Mammalian target of rapamycin regulates the growth of mammary epithelial cells through the inhibitor of deoxyribonucleic acid binding Id1 and their functional differentiation through Id2.

Organ development requires the integration of multiple extracellular signals to assure a proper balance between proliferation and differentiation and to achieve and maintain specialized functions. Considerable progress has been made in the study of hormones and growth factors and in the understanding of the regulated intracellular pathways and transcriptional events that contribute to mammogenesis. Cell culture experiments have pointed out crucial pathways and components, which were subsequently validated in vivo experiments. We found that the mammalian target of rapamycin (mTOR) pathway is essential for both growth and differentiation of mammary epithelial cells and that the action of mTOR is mediated through the induction of the helix-loop-helix transcriptional regulators Id1 and Id2. Pharmacological inhibition of mTOR activity in HC11 mammary epithelial cells reduced cellular proliferation and prevented the lactogenic hormone-induced expression of milk proteins. Treatment of female mice with rapamycin impaired mammary gland differentiation and milk protein synthesis. The effects of mTOR on proliferation and differentiation require the functions of the helix-loop-helix proteins Id1 and Id2. Rapamycin treatment of HC11 cells resulted in a suppression of Id1 expression and an inhibition of proliferation.

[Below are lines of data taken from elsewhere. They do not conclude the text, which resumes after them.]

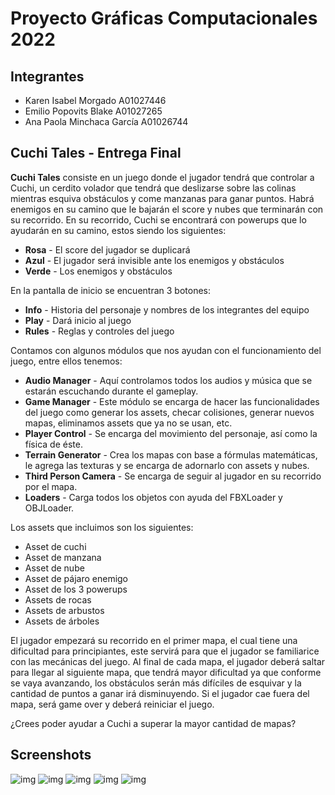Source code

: # Proyecto Gráficas Computacionales 2022

## Integrantes
* Karen Isabel Morgado A01027446
* Emilio Popovits Blake A01027265
* Ana Paola Minchaca García A01026744

## Cuchi Tales - Entrega Final

**Cuchi Tales** consiste en un juego donde el jugador tendrá que controlar a Cuchi, un cerdito volador que tendrá que deslizarse sobre las colinas mientras esquiva obstáculos y come manzanas para ganar puntos. Habrá enemigos en su camino que le bajarán el score y nubes que terminarán con su recorrido. En su recorrido, Cuchi se encontrará con powerups que lo ayudarán en su camino, estos siendo los siguientes:
* **Rosa** - El score del jugador se duplicará
* **Azul** - El jugador será invisible ante los enemigos y obstáculos
* **Verde** - Los enemigos y obstáculos 

En la pantalla de inicio se encuentran 3 botones:
* **Info** - Historia del personaje y nombres de los integrantes del equipo
* **Play** - Dará inicio al juego
* **Rules** - Reglas y controles del juego

Contamos con algunos módulos que nos ayudan con el funcionamiento del juego, entre ellos tenemos:
* **Audio Manager** - Aquí controlamos todos los audios y música que se estarán escuchando durante el gameplay.
* **Game Manager** - Este módulo se encarga de hacer las funcionalidades del juego como generar los assets, checar colisiones, generar nuevos mapas, eliminamos assets que ya no se usan, etc.
* **Player Control** - Se encarga del movimiento del personaje, así como la física de éste.
* **Terrain Generator** - Crea los mapas con base a fórmulas matemáticas, le agrega las texturas y se encarga de adornarlo con assets y nubes.
* **Third Person Camera** - Se encarga de seguir al jugador en su recorrido por el mapa.
* **Loaders** - Carga todos los objetos con ayuda del FBXLoader y OBJLoader. 

Los assets que incluimos son los siguientes:
* Asset de cuchi
* Asset de manzana
* Asset de nube
* Asset de pájaro enemigo
* Asset de los 3 powerups
* Assets de rocas
* Assets de arbustos
* Assets de árboles

El jugador empezará su recorrido en el primer mapa, el cual tiene una dificultad para principiantes, este servirá para que el jugador se familiarice con las mecánicas del juego. Al final de cada mapa, el jugador deberá saltar para llegar al siguiente mapa, que tendrá mayor dificultad ya que conforme se vaya avanzando, los obstáculos serán más difíciles de esquivar y la cantidad de puntos a ganar irá disminuyendo. Si el jugador cae fuera del mapa, será game over y deberá reiniciar el juego. 

¿Crees poder ayudar a Cuchi a superar la mayor cantidad de mapas? 

## Screenshots
![img](https://media.discordapp.net/attachments/700933270614966334/988639615483277362/Captura_de_Pantalla_2022-06-20_a_las_22.00.28.png?width=2148&height=1138)
![img](https://media.discordapp.net/attachments/700933270614966334/988639919356399686/Captura_de_Pantalla_2022-06-20_a_las_22.01.54.png?width=2148&height=1138)
![img](https://media.discordapp.net/attachments/700933270614966334/988640120968187964/Captura_de_Pantalla_2022-06-20_a_las_22.02.44.png?width=2148&height=1137)
![img](https://media.discordapp.net/attachments/700933270614966334/988640540876754954/Captura_de_Pantalla_2022-06-20_a_las_22.04.26.png?width=2156&height=1138)
![img](https://media.discordapp.net/attachments/700933270614966334/988640808209113118/Captura_de_Pantalla_2022-06-20_a_las_22.05.20.png?width=2144&height=1138)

This effect of rapamycin was reversed by the forced expression of Id1. Rapamycin also prevented the induction of Id2 by lactogenic hormones and milk protein gene expression. Expression of a Id2 transgene bypassed the requirement of mTOR activity for beta-casein induction. These data suggest that mTOR activity has distinguishable functions in the proliferative and the differentiated state of mammary epithelial cells: it is a prerequisite for proliferation through the induction of Id1 and for differentiation-specific gene expression through the induction of Id2. The relative strengths of these proliferation and differentiation signals reflected by the expression levels of the individual Id proteins are crucial to the functional life cycle of mammary epithelial cells and might be disturbed in tumorigenesis.